20% is also a figure the Australian Writers’ Guild has backed to balance the loss of production since Minister Fletcher relaxed drama, documentary and children’s sub-quotas in 2020 for Seven, Nine and 10.

“While international stories driven by overseas creatives and foreign intellectual property have been most recently finding a home in a relatively COVID safe Australia, during this same period there have been increasing challenges in creating consistent levels of Australian content,” Deaner said.

“SPA believes there are compelling reasons for a better regulatory framework for streaming services and in our submission, we are calling for regulatory certainty and a plan for industry growth – not treading water or even worse – going backwards.”

6 Responses

      1. Which includes any European content including repeats and there is tons of it content available. This is nothing more than the Australia subsidiaries of some global media companies lobbying the government with false nationalist arguments to not only provide billions of dollars in subsidies but to let them take 20% of gross revenue from their global competitors. It is the most blatant rent seeking since GM and Ford and Mitsubishi demanded billions of dollars in subsidies to stay-in Australia and then stop making cares here anyway. Netflix walked away from their Russian revenue, they would either do the same to Australia, or increase their prices.

  1. These are privately owned broadcast or streaming services and there’s a risk of too much interference in their services. At the same time, they are operating in the Australian market and there is already an established market, so it’s reasonable to expect some investment in Australian content. There are social and ethical responsibilities for businesses. What is a reasonable amount would be up to debate and negotiation. Too many conditions or restrictions can also be a disincentive for business investment. It’s akin to council approvals, for example, where they won’t accept approvals if it will affect existing businesses in the area. I think it’s okay to have a fair balance in that.

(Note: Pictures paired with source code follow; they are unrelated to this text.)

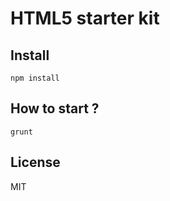 HTML5 starter kit
=================

Install
-------
```
npm install
```

How to start ?
--------------
```
grunt
```

License
-------
MIT
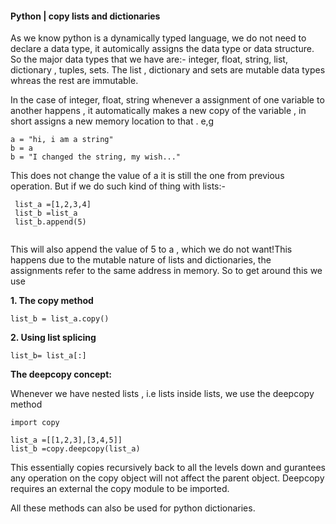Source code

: #### Python | copy lists and dictionaries

As we know python is a dynamically typed language, we do not need to declare a data type, it automically assigns the data type or data structure. So the major data types that we have are:- 
integer, float, string, list, dictionary , tuples, sets. The list , dictionary and sets are  mutable data types whreas the rest are immutable.

In the case of integer, float, string whenever a assignment of one variable to another happens , it automatically makes a new copy of the variable , in short assigns a new
memory location to that . e,g
  ```
  a = "hi, i am a string"
  b = a
  b = "I changed the string, my wish..."
  ```
This does not change the value of a it is still the one from previous operation. But if we do such kind of thing with lists:-

```
 list_a =[1,2,3,4]
 list_b =list_a
 list_b.append(5)
 
``` 
This will also append the value of 5 to a , which we do not want!This happens due to the mutable nature of lists and dictionaries, the assignments refer to the same address in memory.
So to get around this we use 

**1. The copy method**
```
list_b = list_a.copy()
```
**2. Using list splicing**
```
list_b= list_a[:]
```
**The deepcopy concept:**

Whenever we have nested lists , i.e lists inside lists, we use the deepcopy method
```
import copy

list_a =[[1,2,3],[3,4,5]]
list_b =copy.deepcopy(list_a)
```
This essentially copies recursively back to all the levels down and gurantees any operation on the
copy object will not affect the parent object. Deepcopy requires an external the copy module to be imported.

All these methods can also be used for python dictionaries.


  
  
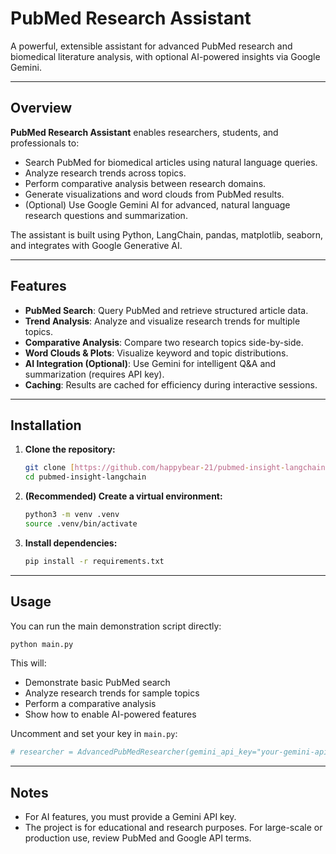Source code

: # PubMed Research Assistant

A powerful, extensible assistant for advanced PubMed research and biomedical literature analysis, with optional AI-powered insights via Google Gemini.

---

## Overview

**PubMed Research Assistant** enables researchers, students, and professionals to:
- Search PubMed for biomedical articles using natural language queries.
- Analyze research trends across topics.
- Perform comparative analysis between research domains.
- Generate visualizations and word clouds from PubMed results.
- (Optional) Use Google Gemini AI for advanced, natural language research questions and summarization.

The assistant is built using Python, LangChain, pandas, matplotlib, seaborn, and integrates with Google Generative AI.

---

## Features

- **PubMed Search**: Query PubMed and retrieve structured article data.
- **Trend Analysis**: Analyze and visualize research trends for multiple topics.
- **Comparative Analysis**: Compare two research topics side-by-side.
- **Word Clouds & Plots**: Visualize keyword and topic distributions.
- **AI Integration (Optional)**: Use Gemini for intelligent Q&A and summarization (requires API key).
- **Caching**: Results are cached for efficiency during interactive sessions.

---

## Installation

1. **Clone the repository:**
   ```bash
   git clone [https://github.com/happybear-21/pubmed-insight-langchain](https://github.com/happybear-21/pubmed-insight-langchain)
   cd pubmed-insight-langchain
   ```
2. **(Recommended) Create a virtual environment:**
   ```bash
   python3 -m venv .venv
   source .venv/bin/activate
   ```
3. **Install dependencies:**
   ```bash
   pip install -r requirements.txt
   ```

---

## Usage

You can run the main demonstration script directly:

```bash
python main.py
```

This will:
- Demonstrate basic PubMed search
- Analyze research trends for sample topics
- Perform a comparative analysis
- Show how to enable AI-powered features

Uncomment and set your key in `main.py`:
```python
# researcher = AdvancedPubMedResearcher(gemini_api_key="your-gemini-api-key")
```

---

## Notes
- For AI features, you must provide a Gemini API key.
- The project is for educational and research purposes. For large-scale or production use, review PubMed and Google API terms.
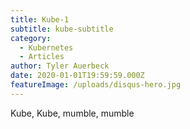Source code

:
 ```yaml
---
title: Kube-1
subtitle: kube-subtitle
category:
  - Kubernetes
  - Articles
author: Tyler Auerbeck 
date: 2020-01-01T19:59:59.000Z
featureImage: /uploads/disqus-hero.jpg
---
```

Kube, Kube, mumble, mumble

  2. So are you suggesting that multi-nationals that have Australian customers are not bound by local laws in regard to how they work with their local customers?

    Any local screen broadcaster (and yes Netflix has an Australian office and staff) has always been bound by regulations about local content percentages etc.
    Ch10 is owned by Paramount. Should they not have local content quotas?

    The Australian industry is finite. There’s only so many customers. The multi-National streamers are being regulated to reinvest some of their substantial local revenue back into the local industry.
    You want local producers to pay? Well their money comes from Netflix and the other streamers (but only if they are made to buy from local producers).

  3. I don’t understand why a company based in another country is responsible for content on Australian TV. Perhaps local industries should get local producers to put money in. Isn’t that how it works anyway? Maybe I got this all wrong!